I am in the process of cleaning many variables(columns in a data frame) to perform text analysis on said variables.
I have a data frame called econ_data.
Here I create a 'list' of all the variables that need to be transformed, for example transforming all text to lower case and removing stop words.
open_responses = ['choice_open_1_f', 'choice_open_1_m', 'choice_open_2_f ', 'choice_open_2_m']
Then I want to create a for loop that cleans up these variables so that I can perform text analysis.
for z in open_responses:
econ_data[z] = econ_data[z].astype(str).str.replace('/',' ')
econ_data[z] = econ_data[z].apply(lambda x: " ".join(x.lower() for x in x.split()))
locals()[econ_data[f"{z}_stop"]] = econ_data[f"{z}"].apply(lambda x: " ".join(x for x in x.split() if x not in stop_words))

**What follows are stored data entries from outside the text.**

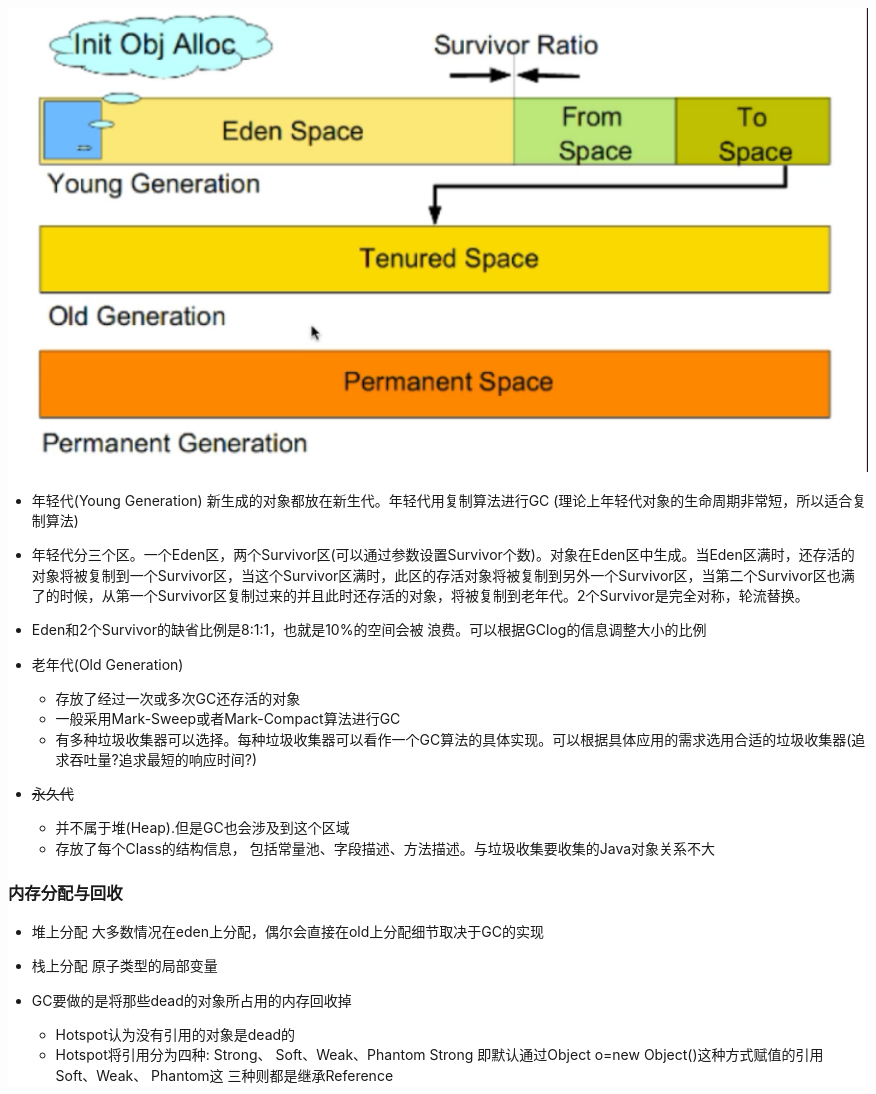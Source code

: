 ![Hotspot JVM 6中共划分为三个代](images/drrrr.png)

- 年轻代(Young Generation)
  新生成的对象都放在新生代。年轻代用复制算法进行GC (理论上年轻代对象的生命周期非常短，所以适合复制算法)
- 年轻代分三个区。一个Eden区，两个Survivor区(可以通过参数设置Survivor个数)。对象在Eden区中生成。当Eden区满时，还存活的对象将被复制到一个Survivor区，当这个Survivor区满时，此区的存活对象将被复制到另外一个Survivor区，当第二个Survivor区也满了的时候，从第一个Survivor区复制过来的并且此时还存活的对象，将被复制到老年代。2个Survivor是完全对称，轮流替换。
- Eden和2个Survivor的缺省比例是8:1:1，也就是10%的空间会被
  浪费。可以根据GClog的信息调整大小的比例

- 老年代(Old Generation)
  - 存放了经过一次或多次GC还存活的对象
  - 一般采用Mark-Sweep或者Mark-Compact算法进行GC 
  - 有多种垃圾收集器可以选择。每种垃圾收集器可以看作一个GC算法的具体实现。可以根据具体应用的需求选用合适的垃圾收集器(追求吞吐量?追求最短的响应时间?)

- ~~永久代~~
  - 并不属于堆(Heap).但是GC也会涉及到这个区域
  - 存放了每个Class的结构信息， 包括常量池、字段描述、方法描述。与垃圾收集要收集的Java对象关系不大

### 内存分配与回收

- 堆上分配
  大多数情况在eden上分配，偶尔会直接在old上分配细节取决于GC的实现
- 栈上分配
  原子类型的局部变量

- GC要做的是将那些dead的对象所占用的内存回收掉
  - Hotspot认为没有引用的对象是dead的
  - Hotspot将引用分为四种: Strong、 Soft、Weak、Phantom
    Strong 即默认通过Object o=new Object()这种方式赋值的引用
    Soft、Weak、 Phantom这 三种则都是继承Reference
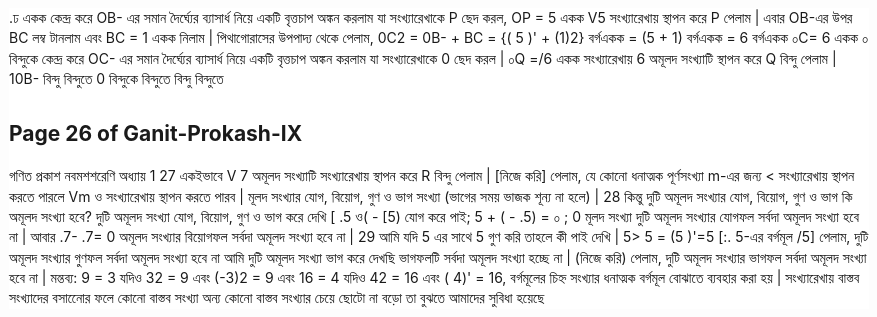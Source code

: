.ঢ একক
কেন্দ্র করে OB- এর সমান দৈর্ঘ্যের ব্যাসার্ধ নিয়ে একটি বৃত্তচাপ অঙ্কন করলাম যা সংখ্যারেখাকে
P
ছেদ করল,
OP = 5 একক
V5 সংখ্যারেখায় স্থাপন করে P
পেলাম |
এবার OB-এর উপর BC লম্ব টানলাম এবং BC = 1 একক নিলাম |
পিথাগোরাসের উপপাদ্য থেকে পেলাম,
0C2 = 0B- + BC =
{( 5 )' + (1)2} বর্গএকক = (5 + 1) বর্গএকক = 6 বর্গএকক
০C= 6 একক
০ বিন্দুকে কেন্দ্র করে OC- এর সমান দৈর্ঘ্যের ব্যাসার্ধ নিয়ে একটি বৃত্তচাপ অঙ্কন করলাম যা সংখ্যারেখাকে
0
ছেদ করল |
০Q =/6 একক
সংখ্যারেখায়   6 অমূলদ সংখ্যাটি স্থাপন করে Q বিন্দু পেলাম |
10B-
বিন্দু
বিন্দুতে
0 বিন্দুকে 
বিন্দুতে
বিন্দু
বিন্দুতে


## Page 26 of Ganit-Prokash-IX
গণিত প্রকাশ
নবমশশরেণি
অধ্যায়
1
27
একইভাবে V 7 অমূলদ সংখ্যাটি সংখ্যারেখায় স্থাপন করে R বিন্দু পেলাম | [নিজে করি]
পেলাম, যে কোনো ধনাত্মক পূর্ণসংখ্যা m-এর জন্য
<
সংখ্যারেখায় স্থাপন করতে পারলে
Vm ও
সংখ্যারেখায় স্থাপন করতে পারব |
মূলদ সংখ্যার যোগ, বিয়োগ, গুণ ও ভাগ
সংখ্যা (ভাগের সময় ভাজক শূন্য না হলে) |
28
কিন্তু দুটি অমূলদ সংখ্যার যোগ, বিয়োগ, গুণ ও ভাগ কি অমূলদ সংখ্যা হবে? দুটি অমূলদ সংখ্যা যোগ,
বিয়োগ, গুণ ও ভাগ করে দেখি [
.5 ও( - [5) যোগ করে পাই;   5 + ( - .5) = ০ ; 0 মূলদ সংখ্যা
দুটি অমূলদ সংখ্যার যোগফল সর্বদা অমূলদ সংখ্যা হবে না |
আবার
.7- .7= 0
অমূলদ সংখ্যার বিয়োগফল সর্বদা অমূলদ সংখ্যা হবে না |
29
আমি যদি   5 এর সাথে  5 গুণ করি তাহলে কী পাই দেখি |
5> 5 = (5 )'=5 [:. 5-এর বর্গমূল /5]
পেলাম, দুটি অমূলদ সংখ্যার গুণফল সর্বদা অমূলদ সংখ্যা হবে না 
আমি দুটি অমূলদ সংখ্যা ভাগ করে দেখছি ভাগফলটি সর্বদা অমূলদ সংখ্যা হচ্ছে না |
(নিজে করি)
পেলাম, দুটি অমূলদ সংখ্যার ভাগফল সর্বদা অমূলদ সংখ্যা হবে না |
মন্তব্য:
9 = 3 যদিও 32 = 9 এবং (-3)2 = 9
এবং   16 = 4 যদিও 42 = 16 এবং ( 4)' = 16, বর্গমূলের
চিহ্ন সংখ্যার ধনাত্মক বর্গমূল
বোঝাতে ব্যবহার করা হয় |
সংখ্যারেখায় বাস্তব সংখ্যাদের বসানোের ফলে কোনো বাস্তব সংখ্যা অন্য কোনো বাস্তব সংখ্যার চেয়ে
ছোটো না বড়ো তা বুঝতে আমাদের সুবিধা হয়েছে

The first 2 lines in the for loop work, however, when I try to add a new variable to the data frame when stop words have been removed from the entry, I receive a Key Error message ("KeyError: 'choice_open_1_f_stop'").
Please can someone explain how I can solve this issue?
Many thanks!
You get an error because you are trying to get value of locals()[econ_data[f"{z}_stop"]]
which is not defined.
You should do a simple assignment econ_data[f"{z}_stop"] =
which dataframe handles and creates a key that does not exist if try to assign to it.